ACTIVITY>
What you return should match the data below exactly, with every entry reproduced.

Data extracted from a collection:
────────────────

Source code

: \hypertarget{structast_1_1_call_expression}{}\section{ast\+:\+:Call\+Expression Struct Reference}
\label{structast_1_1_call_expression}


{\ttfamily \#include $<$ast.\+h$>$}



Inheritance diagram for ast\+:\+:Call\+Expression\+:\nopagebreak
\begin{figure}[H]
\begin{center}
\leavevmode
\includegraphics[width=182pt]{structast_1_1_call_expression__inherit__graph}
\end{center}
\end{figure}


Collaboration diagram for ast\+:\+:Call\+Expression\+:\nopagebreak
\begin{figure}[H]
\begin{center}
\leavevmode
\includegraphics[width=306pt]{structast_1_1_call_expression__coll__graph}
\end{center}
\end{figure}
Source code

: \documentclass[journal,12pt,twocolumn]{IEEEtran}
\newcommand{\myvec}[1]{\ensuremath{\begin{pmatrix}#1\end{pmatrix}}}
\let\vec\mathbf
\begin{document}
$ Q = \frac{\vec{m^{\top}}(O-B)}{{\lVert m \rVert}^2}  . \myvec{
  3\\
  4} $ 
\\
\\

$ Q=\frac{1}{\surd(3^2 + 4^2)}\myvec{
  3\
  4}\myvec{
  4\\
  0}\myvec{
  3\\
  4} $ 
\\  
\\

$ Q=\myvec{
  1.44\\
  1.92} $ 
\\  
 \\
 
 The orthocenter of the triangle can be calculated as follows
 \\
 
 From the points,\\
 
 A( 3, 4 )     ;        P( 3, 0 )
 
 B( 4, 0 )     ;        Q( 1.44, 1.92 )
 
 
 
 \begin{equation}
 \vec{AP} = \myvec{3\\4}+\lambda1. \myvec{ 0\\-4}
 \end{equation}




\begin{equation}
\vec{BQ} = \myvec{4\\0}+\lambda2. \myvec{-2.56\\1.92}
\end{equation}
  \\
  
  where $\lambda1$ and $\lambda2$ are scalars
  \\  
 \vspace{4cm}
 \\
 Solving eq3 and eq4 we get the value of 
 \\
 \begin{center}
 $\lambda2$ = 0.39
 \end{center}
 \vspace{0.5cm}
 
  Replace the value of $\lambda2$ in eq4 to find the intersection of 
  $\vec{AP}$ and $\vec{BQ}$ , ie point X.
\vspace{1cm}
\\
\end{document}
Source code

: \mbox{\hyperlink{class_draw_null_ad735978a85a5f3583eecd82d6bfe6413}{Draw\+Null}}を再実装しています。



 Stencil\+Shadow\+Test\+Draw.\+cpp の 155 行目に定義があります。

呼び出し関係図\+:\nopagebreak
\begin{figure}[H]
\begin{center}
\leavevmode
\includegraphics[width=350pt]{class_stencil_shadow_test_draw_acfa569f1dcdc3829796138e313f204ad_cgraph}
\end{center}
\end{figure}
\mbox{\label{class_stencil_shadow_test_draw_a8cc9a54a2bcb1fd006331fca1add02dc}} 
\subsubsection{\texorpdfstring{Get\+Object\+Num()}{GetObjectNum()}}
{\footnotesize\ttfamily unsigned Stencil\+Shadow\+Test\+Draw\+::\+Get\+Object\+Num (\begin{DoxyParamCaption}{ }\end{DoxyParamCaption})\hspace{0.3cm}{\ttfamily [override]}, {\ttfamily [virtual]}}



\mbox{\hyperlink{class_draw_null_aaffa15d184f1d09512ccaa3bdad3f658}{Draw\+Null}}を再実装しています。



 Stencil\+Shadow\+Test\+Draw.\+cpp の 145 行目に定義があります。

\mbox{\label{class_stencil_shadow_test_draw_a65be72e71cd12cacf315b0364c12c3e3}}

────────────────

WRITTEN REPLY>
Source code

: \hypertarget{structast_1_1_call_expression}{}\section{ast\+:\+:Call\+Expression Struct Reference}
\label{structast_1_1_call_expression}


{\ttfamily \#include $<$ast.\+h$>$}



Inheritance diagram for ast\+:\+:Call\+Expression\+:\nopagebreak
\begin{figure}[H]
\begin{center}
\leavevmode
\includegraphics[width=182pt]{structast_1_1_call_expression__inherit__graph}
\end{center}
\end{figure}


Collaboration diagram for ast\+:\+:Call\+Expression\+:\nopagebreak
\begin{figure}[H]
\begin{center}
\leavevmode
\includegraphics[width=306pt]{structast_1_1_call_expression__coll__graph}
\end{center}
\end{figure}
Source code

: \documentclass[journal,12pt,twocolumn]{IEEEtran}
\newcommand{\myvec}[1]{\ensuremath{\begin{pmatrix}#1\end{pmatrix}}}
\let\vec\mathbf
\begin{document}
$ Q = \frac{\vec{m^{\top}}(O-B)}{{\lVert m \rVert}^2}  . \myvec{
  3\\
  4} $ 
\\
\\

$ Q=\frac{1}{\surd(3^2 + 4^2)}\myvec{
  3\
  4}\myvec{
  4\\
  0}\myvec{
  3\\
  4} $ 
\\  
\\

$ Q=\myvec{
  1.44\\
  1.92} $ 
\\  
 \\
 
 The orthocenter of the triangle can be calculated as follows
 \\
 
 From the points,\\
 
 A( 3, 4 )     ;        P( 3, 0 )
 
 B( 4, 0 )     ;        Q( 1.44, 1.92 )
 
 
 
 \begin{equation}
 \vec{AP} = \myvec{3\\4}+\lambda1. \myvec{ 0\\-4}
 \end{equation}




\begin{equation}
\vec{BQ} = \myvec{4\\0}+\lambda2. \myvec{-2.56\\1.92}
\end{equation}
  \\
  
  where $\lambda1$ and $\lambda2$ are scalars
  \\  
 \vspace{4cm}
 \\
 Solving eq3 and eq4 we get the value of 
 \\
 \begin{center}
 $\lambda2$ = 0.39
 \end{center}
 \vspace{0.5cm}
 
  Replace the value of $\lambda2$ in eq4 to find the intersection of 
  $\vec{AP}$ and $\vec{BQ}$ , ie point X.
\vspace{1cm}
\\
\end{document}
Source code

: \mbox{\hyperlink{class_draw_null_ad735978a85a5f3583eecd82d6bfe6413}{Draw\+Null}}を再実装しています。



 Stencil\+Shadow\+Test\+Draw.\+cpp の 155 行目に定義があります。

呼び出し関係図\+:\nopagebreak
\begin{figure}[H]
\begin{center}
\leavevmode
\includegraphics[width=350pt]{class_stencil_shadow_test_draw_acfa569f1dcdc3829796138e313f204ad_cgraph}
\end{center}
\end{figure}
\mbox{\label{class_stencil_shadow_test_draw_a8cc9a54a2bcb1fd006331fca1add02dc}} 
\subsubsection{\texorpdfstring{Get\+Object\+Num()}{GetObjectNum()}}
{\footnotesize\ttfamily unsigned Stencil\+Shadow\+Test\+Draw\+::\+Get\+Object\+Num (\begin{DoxyParamCaption}{ }\end{DoxyParamCaption})\hspace{0.3cm}{\ttfamily [override]}, {\ttfamily [virtual]}}



\mbox{\hyperlink{class_draw_null_aaffa15d184f1d09512ccaa3bdad3f658}{Draw\+Null}}を再実装しています。



 Stencil\+Shadow\+Test\+Draw.\+cpp の 145 行目に定義があります。

\mbox{\label{class_stencil_shadow_test_draw_a65be72e71cd12cacf315b0364c12c3e3}}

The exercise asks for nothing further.